Em 29 de abril, durante a cerimônia de posse de André Mendonça como ministro da Justiça e de José Levi como advogado-geral da União, o presidente da República falou em "amor à primeira vista" na sua relação com Noronha.

"Prezado Noronha, permita-me fazer assim, presidente do STJ. Eu confesso que a primeira vez que o vi foi um amor à primeira vista. Me simpatizei com Vossa Excelência. Temos conversado com não muita persistência, mas as poucas conversas que temos o senhor ajuda a me moldar um pouco mais para as questões do Judiciário. Muito obrigado a Vossa Excelência", disse Bolsonaro.

Os ministros do STF Celso de Mello e Marco Aurélio terão aposentadoria compulsória na corte no atual mandato de Bolsonaro (2019-2022) e devem ser substituídos por nomes indicados pelo atual presidente —em novembro deste ano e em 2021, respectivamente.

A apuração sobre "rachadinha" relacionada ao hoje senador Flávio Bolsonaro, filho mais velho do presidente, começou após relatório do antigo Coaf (órgão federal) indicar movimentação financeira atípica de Queiroz.

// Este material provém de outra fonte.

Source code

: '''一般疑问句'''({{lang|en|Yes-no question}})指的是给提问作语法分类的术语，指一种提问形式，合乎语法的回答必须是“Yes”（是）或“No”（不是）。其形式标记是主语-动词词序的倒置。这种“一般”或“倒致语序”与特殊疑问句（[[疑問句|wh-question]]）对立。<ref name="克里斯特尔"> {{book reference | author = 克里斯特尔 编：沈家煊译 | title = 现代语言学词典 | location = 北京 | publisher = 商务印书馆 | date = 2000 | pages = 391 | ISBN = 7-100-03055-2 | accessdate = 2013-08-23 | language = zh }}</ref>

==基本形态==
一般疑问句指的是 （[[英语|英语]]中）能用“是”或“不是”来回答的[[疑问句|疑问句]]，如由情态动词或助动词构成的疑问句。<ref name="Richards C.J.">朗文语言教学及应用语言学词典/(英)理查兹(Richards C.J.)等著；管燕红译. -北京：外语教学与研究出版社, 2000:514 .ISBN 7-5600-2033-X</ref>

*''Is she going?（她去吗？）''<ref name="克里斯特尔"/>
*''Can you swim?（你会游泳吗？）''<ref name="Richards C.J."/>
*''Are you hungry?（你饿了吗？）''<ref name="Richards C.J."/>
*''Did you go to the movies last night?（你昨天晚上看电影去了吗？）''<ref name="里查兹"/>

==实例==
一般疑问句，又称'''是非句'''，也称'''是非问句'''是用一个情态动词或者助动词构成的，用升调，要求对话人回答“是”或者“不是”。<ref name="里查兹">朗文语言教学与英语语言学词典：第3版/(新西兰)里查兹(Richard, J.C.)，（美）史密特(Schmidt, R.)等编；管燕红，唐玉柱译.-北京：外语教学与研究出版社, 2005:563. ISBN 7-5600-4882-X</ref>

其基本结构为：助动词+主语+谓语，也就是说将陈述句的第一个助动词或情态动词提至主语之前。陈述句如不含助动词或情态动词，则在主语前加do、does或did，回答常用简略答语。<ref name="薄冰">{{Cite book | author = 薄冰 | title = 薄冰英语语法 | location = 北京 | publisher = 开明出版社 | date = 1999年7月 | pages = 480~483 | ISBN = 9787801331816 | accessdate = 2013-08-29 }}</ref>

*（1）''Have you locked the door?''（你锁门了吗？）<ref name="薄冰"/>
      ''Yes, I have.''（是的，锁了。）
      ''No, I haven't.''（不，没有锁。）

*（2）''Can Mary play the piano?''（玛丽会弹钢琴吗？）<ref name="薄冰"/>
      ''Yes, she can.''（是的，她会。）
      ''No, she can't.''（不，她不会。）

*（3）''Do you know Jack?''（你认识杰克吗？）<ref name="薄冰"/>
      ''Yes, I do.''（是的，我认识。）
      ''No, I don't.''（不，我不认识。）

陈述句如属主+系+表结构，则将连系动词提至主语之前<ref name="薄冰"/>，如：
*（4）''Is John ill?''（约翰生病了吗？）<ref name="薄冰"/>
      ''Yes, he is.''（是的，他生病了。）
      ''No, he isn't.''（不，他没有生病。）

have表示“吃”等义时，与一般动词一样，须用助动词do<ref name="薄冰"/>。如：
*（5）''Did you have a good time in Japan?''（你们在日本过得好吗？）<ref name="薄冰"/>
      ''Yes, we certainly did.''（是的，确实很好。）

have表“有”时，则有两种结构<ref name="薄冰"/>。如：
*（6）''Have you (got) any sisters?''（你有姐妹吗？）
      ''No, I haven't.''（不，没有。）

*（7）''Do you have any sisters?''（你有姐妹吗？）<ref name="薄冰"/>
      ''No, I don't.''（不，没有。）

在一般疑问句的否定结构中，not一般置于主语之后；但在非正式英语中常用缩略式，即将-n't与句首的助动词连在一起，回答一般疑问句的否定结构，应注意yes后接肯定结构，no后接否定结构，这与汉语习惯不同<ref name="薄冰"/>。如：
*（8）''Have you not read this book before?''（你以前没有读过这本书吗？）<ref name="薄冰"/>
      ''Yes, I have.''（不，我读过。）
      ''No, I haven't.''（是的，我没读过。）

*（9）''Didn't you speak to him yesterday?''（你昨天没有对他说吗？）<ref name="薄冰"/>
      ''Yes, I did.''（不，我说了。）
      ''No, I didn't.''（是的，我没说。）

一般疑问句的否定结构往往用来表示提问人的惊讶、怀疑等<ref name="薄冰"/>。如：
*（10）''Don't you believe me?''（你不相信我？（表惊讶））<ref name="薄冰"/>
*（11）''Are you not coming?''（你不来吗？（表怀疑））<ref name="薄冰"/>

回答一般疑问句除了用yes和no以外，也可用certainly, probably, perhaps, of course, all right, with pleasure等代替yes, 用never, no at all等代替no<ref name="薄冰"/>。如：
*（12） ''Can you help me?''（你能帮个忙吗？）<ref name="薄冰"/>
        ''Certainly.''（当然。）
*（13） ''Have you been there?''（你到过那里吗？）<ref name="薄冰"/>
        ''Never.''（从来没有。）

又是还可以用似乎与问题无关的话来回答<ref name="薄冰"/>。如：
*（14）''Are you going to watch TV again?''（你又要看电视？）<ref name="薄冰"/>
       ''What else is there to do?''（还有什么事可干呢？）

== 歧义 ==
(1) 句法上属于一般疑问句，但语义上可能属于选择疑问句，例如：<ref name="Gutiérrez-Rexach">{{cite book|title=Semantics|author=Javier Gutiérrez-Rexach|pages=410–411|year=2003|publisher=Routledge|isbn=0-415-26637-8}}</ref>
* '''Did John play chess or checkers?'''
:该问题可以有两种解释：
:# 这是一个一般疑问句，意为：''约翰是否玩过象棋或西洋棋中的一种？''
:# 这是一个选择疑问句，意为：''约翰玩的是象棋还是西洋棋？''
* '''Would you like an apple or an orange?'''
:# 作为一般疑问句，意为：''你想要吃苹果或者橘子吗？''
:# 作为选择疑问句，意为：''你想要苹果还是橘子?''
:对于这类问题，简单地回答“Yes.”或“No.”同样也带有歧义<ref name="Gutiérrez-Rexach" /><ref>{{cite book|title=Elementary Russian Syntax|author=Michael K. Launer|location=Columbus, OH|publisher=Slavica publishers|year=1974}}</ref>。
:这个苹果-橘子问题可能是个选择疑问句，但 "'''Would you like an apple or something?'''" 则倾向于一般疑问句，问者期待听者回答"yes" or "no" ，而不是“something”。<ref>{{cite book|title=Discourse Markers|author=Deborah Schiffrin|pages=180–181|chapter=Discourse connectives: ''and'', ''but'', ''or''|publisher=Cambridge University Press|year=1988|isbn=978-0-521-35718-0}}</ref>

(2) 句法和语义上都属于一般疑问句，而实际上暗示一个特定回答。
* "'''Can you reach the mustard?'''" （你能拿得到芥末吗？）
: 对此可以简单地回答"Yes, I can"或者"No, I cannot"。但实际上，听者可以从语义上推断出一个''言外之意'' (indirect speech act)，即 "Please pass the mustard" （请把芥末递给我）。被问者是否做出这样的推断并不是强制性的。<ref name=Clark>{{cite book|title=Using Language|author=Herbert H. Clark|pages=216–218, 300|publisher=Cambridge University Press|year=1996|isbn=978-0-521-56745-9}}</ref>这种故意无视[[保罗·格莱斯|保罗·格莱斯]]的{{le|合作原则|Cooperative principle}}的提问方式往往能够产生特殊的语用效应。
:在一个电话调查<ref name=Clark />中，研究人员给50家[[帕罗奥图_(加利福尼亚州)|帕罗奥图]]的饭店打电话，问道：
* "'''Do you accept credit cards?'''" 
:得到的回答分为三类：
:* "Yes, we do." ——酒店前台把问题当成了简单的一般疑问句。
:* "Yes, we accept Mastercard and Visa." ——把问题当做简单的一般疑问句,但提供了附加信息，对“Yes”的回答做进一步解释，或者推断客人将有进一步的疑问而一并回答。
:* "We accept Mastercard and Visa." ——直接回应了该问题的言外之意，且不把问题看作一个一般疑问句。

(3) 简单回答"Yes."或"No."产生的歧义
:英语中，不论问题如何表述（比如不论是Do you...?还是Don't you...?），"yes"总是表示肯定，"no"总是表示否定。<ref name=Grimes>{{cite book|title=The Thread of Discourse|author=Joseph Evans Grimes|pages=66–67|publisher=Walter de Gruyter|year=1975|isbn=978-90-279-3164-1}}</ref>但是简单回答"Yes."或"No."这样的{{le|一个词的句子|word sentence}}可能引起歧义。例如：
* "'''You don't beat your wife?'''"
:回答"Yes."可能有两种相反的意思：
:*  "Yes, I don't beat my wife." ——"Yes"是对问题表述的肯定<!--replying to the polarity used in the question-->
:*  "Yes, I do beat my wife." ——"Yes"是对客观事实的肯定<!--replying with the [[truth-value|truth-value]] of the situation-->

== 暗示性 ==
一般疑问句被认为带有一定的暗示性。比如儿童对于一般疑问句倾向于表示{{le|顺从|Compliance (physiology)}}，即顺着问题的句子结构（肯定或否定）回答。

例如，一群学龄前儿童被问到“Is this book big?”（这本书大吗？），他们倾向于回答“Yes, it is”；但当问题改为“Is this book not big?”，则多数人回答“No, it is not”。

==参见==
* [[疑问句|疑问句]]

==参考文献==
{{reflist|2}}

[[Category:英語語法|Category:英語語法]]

Além do volume movimentado, de R$ 1,2 milhão em um ano, chamou a atenção a forma com que as operações se davam: depósitos e saques em dinheiro vivo em datas próximas do pagamento de servidores da Assembleia.

Queiroz afirmou que recebia parte dos valores dos salários dos colegas de gabinete. Ele diz que usava esse dinheiro para remunerar assessores informais de Flávio, sem conhecimento do então deputado estadual. A sua defesa, contudo, nunca apontou os beneficiários finais dos valores.

Bolsonaro não comentou a decisão em sua live semanal.